问题
I'm trying to pass the parameters to macro SETBIT with another predefined macro like this:
#define SETBIT(ADDRESS,BIT,N) {(N) ? (ADDRESS &= ~(1<<BIT)) : (ADDRESS |= (1<<BIT))}
#define DAC_SYNC PORTB,3,POS
SETBIT(DAC_SYNC);
However I receiver error:
macro SETBIT requires 3 parameters only 1 given
There is an article with the following recommendations:
to prevent misnesting of arithmetic operations: #define foo (a,b) or #define bar(x) lose((x))
But even though I still have an error. BTW, reading the article I've indicated I can make the following conclusion: preprocessor expands ALL macroses appearing. But actually it looks like macro #define DAC_SYNC PORTB,3,POS is not expanding by preprocessor.
Could anyone make more clear how the GCC's preprocessor works?
回答1:
This works:
#define SETBIT2(ADDRESS,BIT,N) ((N) ? (ADDRESS &= ~(1<<BIT)) : (ADDRESS |= (1<<BIT)))

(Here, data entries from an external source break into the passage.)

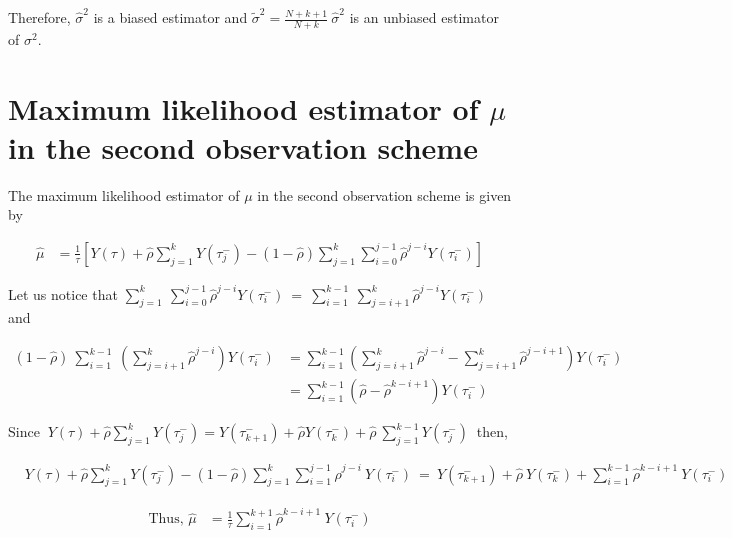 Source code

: \begin{appendices}
\label{appendix:bsig1}

\hspace{2 mm} Therefore, $\hat\sigma^2$ is a biased estimator and $\tilde{\sigma}^2={\displaystyle\frac{ N+k+1}{N+k}}\ \hat\sigma^2$ is an unbiased estimator of $\sigma^2$.

\section{Maximum likelihood estimator of $\mu$ in the second observation scheme}
\label{appendix:mle_mu2}
The maximum likelihood estimator of $\mu$ in the second observation scheme is given by 


\begin{align*}
\hat{\mu}& = \frac{1}{\tau} \left[ Y(\tau)+ \hat{\rho} \sum\limits_{j=1}^{k} Y(\tau_j^-) -(1-\hat{\rho})\sum\limits_{j=1}^{k} \sum\limits_{i=0}^{j-1}\hat{\rho}^{j-i}Y(\tau_i^-)\right] 
\end{align*}

Let us notice that $\sum\limits_{j=1 }^{k}\ \sum\limits_{i=0}^{j-1}\hat{\rho}^{j-i}Y(\tau_i^-)\ =\ \sum\limits_{i=1}^{k-1} \ \sum\limits_{j=i+1}^{k}\hat{\rho}^{j-i}Y(\tau_i^-)$ and

\begin{align*}
(1-\hat\rho)\ \sum\limits_{i=1}^{k-1} \ \left(\sum\limits_{j=i+1}^{k}\hat{\rho}^{j-i}\right)Y(\tau_i^-)&=\sum\limits_{i=1}^{k-1}  \left(\sum\limits_{j=i+1}^{k}\hat{\rho}^{j-i} -\sum\limits_{j=i+1}^{k} \hat{\rho}^{j-i+1}\right) Y(\tau_i^-)\\
&=\sum\limits_{i=1}^{k-1} (\hat\rho -\hat\rho^{k-i+1}) Y(\tau_i^-)
\end{align*}

Since $\ Y(\tau)+ \hat{\rho} \sum\limits_{j=1}^{k} Y(\tau_j^-)=Y(\tau_{k+1}^-)+ \hat{\rho}  Y(\tau_k^-)+\hat\rho\ \sum\limits_{j=1}^{k-1} Y(\tau_j^-)\ $ then,

\begin{align*}
&Y(\tau)+ \hat{\rho} \sum\limits_{j=1}^{k} Y(\tau_j^-) -(1-\hat{\rho})\sum\limits_{j=1}^{k} \sum\limits_{i=1}^{j-1}\hat{\rho}^{j-i}\ Y(\tau_i^-)\ =\ Y(\tau_{k+1}^-)+ \hat{\rho} \  Y(\tau_k^-)+\sum\limits_{i=1}^{k-1} \hat\rho^{k-i+1}\  Y(\tau_i^-)
\end{align*}

\begin{align*}
\text{Thus, } \hat{\mu}& = \frac{1}{\tau}  \sum\limits_{i=1}^{k+1}  \hat\rho^{k-i+1}\  Y(\tau_i^-)
\end{align*}




\end{appendices}
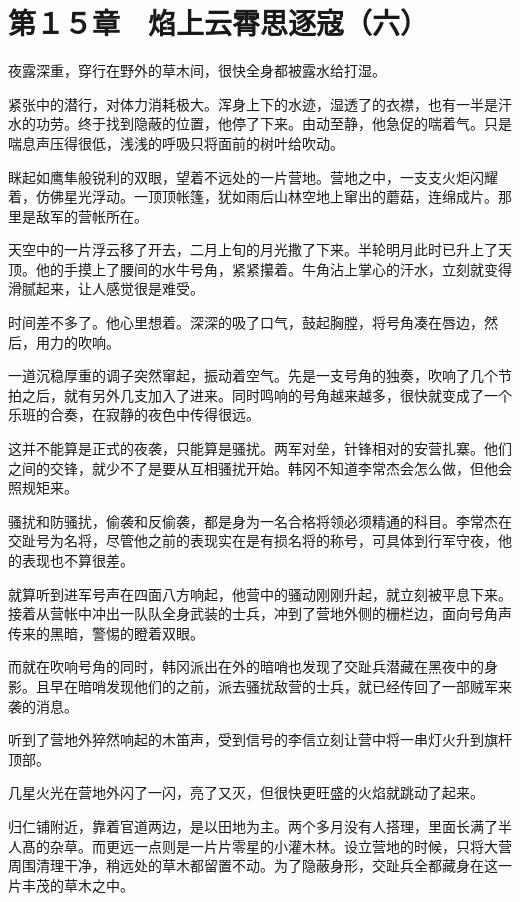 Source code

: \section{第１５章　焰上云霄思逐寇（六）}

夜露深重，穿行在野外的草木间，很快全身都被露水给打湿。

紧张中的潜行，对体力消耗极大。浑身上下的水迹，湿透了的衣襟，也有一半是汗水的功劳。终于找到隐蔽的位置，他停了下来。由动至静，他急促的喘着气。只是喘息声压得很低，浅浅的呼吸只将面前的树叶给吹动。

眯起如鹰隼般锐利的双眼，望着不远处的一片营地。营地之中，一支支火炬闪耀着，仿佛星光浮动。一顶顶帐篷，犹如雨后山林空地上窜出的蘑菇，连绵成片。那里是敌军的营帐所在。

天空中的一片浮云移了开去，二月上旬的月光撒了下来。半轮明月此时已升上了天顶。他的手摸上了腰间的水牛号角，紧紧攥着。牛角沾上掌心的汗水，立刻就变得滑腻起来，让人感觉很是难受。

时间差不多了。他心里想着。深深的吸了口气，鼓起胸膛，将号角凑在唇边，然后，用力的吹响。

一道沉稳厚重的调子突然窜起，振动着空气。先是一支号角的独奏，吹响了几个节拍之后，就有另外几支加入了进来。同时鸣响的号角越来越多，很快就变成了一个乐班的合奏，在寂静的夜色中传得很远。

这并不能算是正式的夜袭，只能算是骚扰。两军对垒，针锋相对的安营扎寨。他们之间的交锋，就少不了是要从互相骚扰开始。韩冈不知道李常杰会怎么做，但他会照规矩来。

骚扰和防骚扰，偷袭和反偷袭，都是身为一名合格将领必须精通的科目。李常杰在交趾号为名将，尽管他之前的表现实在是有损名将的称号，可具体到行军守夜，他的表现也不算很差。

就算听到进军号声在四面八方响起，他营中的骚动刚刚升起，就立刻被平息下来。接着从营帐中冲出一队队全身武装的士兵，冲到了营地外侧的栅栏边，面向号角声传来的黑暗，警惕的瞪着双眼。

而就在吹响号角的同时，韩冈派出在外的暗哨也发现了交趾兵潜藏在黑夜中的身影。且早在暗哨发现他们的之前，派去骚扰敌营的士兵，就已经传回了一部贼军来袭的消息。

听到了营地外猝然响起的木笛声，受到信号的李信立刻让营中将一串灯火升到旗杆顶部。

几星火光在营地外闪了一闪，亮了又灭，但很快更旺盛的火焰就跳动了起来。

归仁铺附近，靠着官道两边，是以田地为主。两个多月没有人搭理，里面长满了半人髙的杂草。而更远一点则是一片片零星的小灌木林。设立营地的时候，只将大营周围清理干净，稍远处的草木都留置不动。为了隐蔽身形，交趾兵全都藏身在这一片丰茂的草木之中。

#define SETBIT(PARAMS) SETBIT2(PARAMS)
#define PORTB 5
#define POS 7
#define DAC_SYNC PORTB,3,POS
int main() {
int a = SETBIT(DAC_SYNC);
return 0;
}
回答2:
Just for the sake of completeness, that same manual you are linking to also states:
The number of arguments you give must match the number of parameters in the macro definition. When the macro is expanded, each use of a parameter in its body is replaced by the tokens of the corresponding argument.
So ooga's example is a nice demonstration of how macro expansion works recursively, first the outer macro gets expanded, then the argument.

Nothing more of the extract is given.